Well, a good answer is
that question is, whichever works for you. However, let's explore the subject of meditation a bit further.
As for me, I like what
that great iconoclast and saboteur of conventional wisdom J. Krishnamurti, pictured below, had
to say about the matter. He warned against using any sort of method or
technique, for all such things are simply conditioning, thought and the past. In
my posts on this blog I have often recounted the following famous Zen story. A disciple says to
the master, ‘I have been four months with you, and you have still given me no
method or technique.’ The master says, ‘A method? What on earth would you want
a method for?’ The disciple says, ‘To attain inner freedom.’ The master roars
with laughter, and then says, ‘You need great skill indeed to set yourself free
by means of the trap called a method.’
Krishnamurti spoke and wrote much on the subject of meditation even though he never taught any particular system or type of meditation other than the awareness of both the world and the whole movement of oneself. True meditation, he would say, is a choiceless awareness applied it to one’s whole day, indeed one’s whole life.

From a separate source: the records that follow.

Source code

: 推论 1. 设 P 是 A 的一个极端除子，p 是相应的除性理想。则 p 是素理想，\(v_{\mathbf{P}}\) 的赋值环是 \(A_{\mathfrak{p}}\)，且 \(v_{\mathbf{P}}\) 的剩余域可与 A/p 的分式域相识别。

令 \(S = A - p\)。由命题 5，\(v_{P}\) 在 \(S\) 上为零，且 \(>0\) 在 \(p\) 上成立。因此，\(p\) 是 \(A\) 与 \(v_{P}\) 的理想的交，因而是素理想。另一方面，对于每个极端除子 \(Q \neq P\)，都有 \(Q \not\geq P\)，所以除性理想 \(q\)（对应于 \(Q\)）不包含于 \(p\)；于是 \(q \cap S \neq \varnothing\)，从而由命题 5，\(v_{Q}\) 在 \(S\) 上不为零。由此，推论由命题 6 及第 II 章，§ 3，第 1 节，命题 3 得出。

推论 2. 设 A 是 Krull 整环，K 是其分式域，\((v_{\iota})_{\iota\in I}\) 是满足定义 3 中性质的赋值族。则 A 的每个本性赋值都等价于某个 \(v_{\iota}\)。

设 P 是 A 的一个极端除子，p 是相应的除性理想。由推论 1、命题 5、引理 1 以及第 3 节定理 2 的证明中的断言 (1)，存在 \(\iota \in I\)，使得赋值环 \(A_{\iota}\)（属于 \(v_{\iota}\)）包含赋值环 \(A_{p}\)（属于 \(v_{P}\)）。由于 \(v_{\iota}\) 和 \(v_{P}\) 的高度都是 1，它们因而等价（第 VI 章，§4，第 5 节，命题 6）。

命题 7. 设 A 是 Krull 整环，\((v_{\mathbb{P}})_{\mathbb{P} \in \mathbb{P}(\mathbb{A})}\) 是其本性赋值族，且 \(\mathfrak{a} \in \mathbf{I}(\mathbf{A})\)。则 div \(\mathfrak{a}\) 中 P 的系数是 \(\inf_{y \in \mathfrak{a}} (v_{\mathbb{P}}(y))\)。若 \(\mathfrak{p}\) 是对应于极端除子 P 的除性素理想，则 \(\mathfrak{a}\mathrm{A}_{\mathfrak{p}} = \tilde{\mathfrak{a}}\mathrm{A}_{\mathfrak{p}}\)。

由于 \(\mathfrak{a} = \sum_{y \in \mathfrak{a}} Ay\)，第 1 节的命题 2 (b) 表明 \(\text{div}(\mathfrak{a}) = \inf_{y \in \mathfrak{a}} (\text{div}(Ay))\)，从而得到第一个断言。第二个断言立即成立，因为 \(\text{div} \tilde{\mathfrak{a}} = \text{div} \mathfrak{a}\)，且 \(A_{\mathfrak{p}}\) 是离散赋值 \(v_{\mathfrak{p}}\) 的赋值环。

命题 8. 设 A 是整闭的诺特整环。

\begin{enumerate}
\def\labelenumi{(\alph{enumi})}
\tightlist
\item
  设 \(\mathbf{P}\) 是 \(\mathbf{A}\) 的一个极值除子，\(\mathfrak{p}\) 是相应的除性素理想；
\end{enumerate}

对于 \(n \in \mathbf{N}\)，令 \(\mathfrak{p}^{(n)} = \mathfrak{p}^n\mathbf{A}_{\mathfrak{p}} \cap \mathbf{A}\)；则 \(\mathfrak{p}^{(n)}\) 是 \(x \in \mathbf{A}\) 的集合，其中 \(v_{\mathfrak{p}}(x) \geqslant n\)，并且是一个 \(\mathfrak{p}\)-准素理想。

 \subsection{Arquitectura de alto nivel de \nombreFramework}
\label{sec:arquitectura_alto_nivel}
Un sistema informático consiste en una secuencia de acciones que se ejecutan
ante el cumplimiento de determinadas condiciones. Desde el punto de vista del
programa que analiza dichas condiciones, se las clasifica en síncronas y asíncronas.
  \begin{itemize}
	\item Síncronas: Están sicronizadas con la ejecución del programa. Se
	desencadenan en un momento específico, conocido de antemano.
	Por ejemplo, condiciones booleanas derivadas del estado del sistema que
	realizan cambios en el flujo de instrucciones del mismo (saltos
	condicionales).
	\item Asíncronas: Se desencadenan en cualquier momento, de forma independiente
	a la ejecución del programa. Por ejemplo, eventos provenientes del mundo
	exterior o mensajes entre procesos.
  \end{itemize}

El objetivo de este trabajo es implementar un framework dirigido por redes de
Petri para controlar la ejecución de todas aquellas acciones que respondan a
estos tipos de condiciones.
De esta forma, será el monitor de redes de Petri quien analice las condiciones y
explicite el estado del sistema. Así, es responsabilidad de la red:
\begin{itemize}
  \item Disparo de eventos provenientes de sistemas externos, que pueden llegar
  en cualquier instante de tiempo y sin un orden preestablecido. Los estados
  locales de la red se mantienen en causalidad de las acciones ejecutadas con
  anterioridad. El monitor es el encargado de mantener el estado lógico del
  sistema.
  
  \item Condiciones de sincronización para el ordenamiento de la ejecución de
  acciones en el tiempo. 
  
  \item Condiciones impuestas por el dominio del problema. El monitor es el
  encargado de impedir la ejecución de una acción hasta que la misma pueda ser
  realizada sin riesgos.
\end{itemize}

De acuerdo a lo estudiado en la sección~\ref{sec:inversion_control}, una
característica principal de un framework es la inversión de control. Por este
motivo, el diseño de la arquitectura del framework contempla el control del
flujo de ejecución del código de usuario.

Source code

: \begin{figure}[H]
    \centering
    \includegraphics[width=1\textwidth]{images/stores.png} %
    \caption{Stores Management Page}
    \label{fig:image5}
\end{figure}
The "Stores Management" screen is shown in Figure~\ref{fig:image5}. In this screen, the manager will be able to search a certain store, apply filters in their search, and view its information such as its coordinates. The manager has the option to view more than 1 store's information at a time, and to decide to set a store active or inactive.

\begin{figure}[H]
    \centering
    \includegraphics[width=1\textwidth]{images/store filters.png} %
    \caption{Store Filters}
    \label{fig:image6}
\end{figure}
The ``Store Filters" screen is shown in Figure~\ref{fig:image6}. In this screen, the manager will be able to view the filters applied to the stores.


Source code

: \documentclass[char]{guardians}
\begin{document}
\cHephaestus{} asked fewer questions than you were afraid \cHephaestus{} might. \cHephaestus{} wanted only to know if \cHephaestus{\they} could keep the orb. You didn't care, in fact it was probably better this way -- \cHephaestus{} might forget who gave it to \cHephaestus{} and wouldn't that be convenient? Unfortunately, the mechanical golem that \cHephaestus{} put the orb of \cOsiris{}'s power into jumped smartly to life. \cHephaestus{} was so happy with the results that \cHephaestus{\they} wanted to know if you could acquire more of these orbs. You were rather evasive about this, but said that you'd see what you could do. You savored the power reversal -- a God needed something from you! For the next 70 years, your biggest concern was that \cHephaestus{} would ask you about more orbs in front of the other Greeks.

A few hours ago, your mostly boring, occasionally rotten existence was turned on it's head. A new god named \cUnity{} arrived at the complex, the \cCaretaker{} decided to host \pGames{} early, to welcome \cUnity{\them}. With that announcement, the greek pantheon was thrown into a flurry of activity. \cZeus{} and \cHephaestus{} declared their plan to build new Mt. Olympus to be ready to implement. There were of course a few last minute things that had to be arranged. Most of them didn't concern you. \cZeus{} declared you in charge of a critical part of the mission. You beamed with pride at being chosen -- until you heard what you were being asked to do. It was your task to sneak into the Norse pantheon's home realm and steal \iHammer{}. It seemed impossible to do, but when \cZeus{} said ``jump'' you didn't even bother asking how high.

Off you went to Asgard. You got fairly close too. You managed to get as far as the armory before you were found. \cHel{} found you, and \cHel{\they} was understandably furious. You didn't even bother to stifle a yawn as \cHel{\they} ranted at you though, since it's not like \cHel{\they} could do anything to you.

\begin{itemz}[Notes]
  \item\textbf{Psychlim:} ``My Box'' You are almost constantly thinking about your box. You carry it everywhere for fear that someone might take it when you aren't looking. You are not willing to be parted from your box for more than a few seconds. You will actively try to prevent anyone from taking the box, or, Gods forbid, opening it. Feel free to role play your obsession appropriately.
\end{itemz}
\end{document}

In a similar vein Alan Watts wrote that meditation is ‘the discovery that the point of life is always arrived at in the immediate moment’.
Meditation is being
aware of every thought and feeling, just watching and moving with them, without
judgment, but only with choiceless awareness. It occurs when the mind
understands its own movement as thought and feeling with complete attention,
for meditation demands an extraordinarily alert mind, a state of mind which
looks at everything with complete, but bare, attention, a state of mind
that is entirely free and unconditioned.
Krishnamurti saw meditation as a lifelong inquiry into what it means to be truly present and aware. Meditation occurs when you live in the action of the present moment, as opposed to the so-called present moment itself, for the moment you say the present moment you are in the past, you are involved in memory, and thus not living in the present moment. One can only be said to live in the present when the mind is free from all ideas of ‘self’. When you have the idea of ‘self’ (that is, mental images of ‘I’ and ‘me’) you are living either in the past or in the imagined or expected future.
In a state of choiceless awareness and ever-presence, the observer and the observed are one. Any sense of duality disappears. The one life that manifests itself in all things, as all things, is experienced in all its fullness.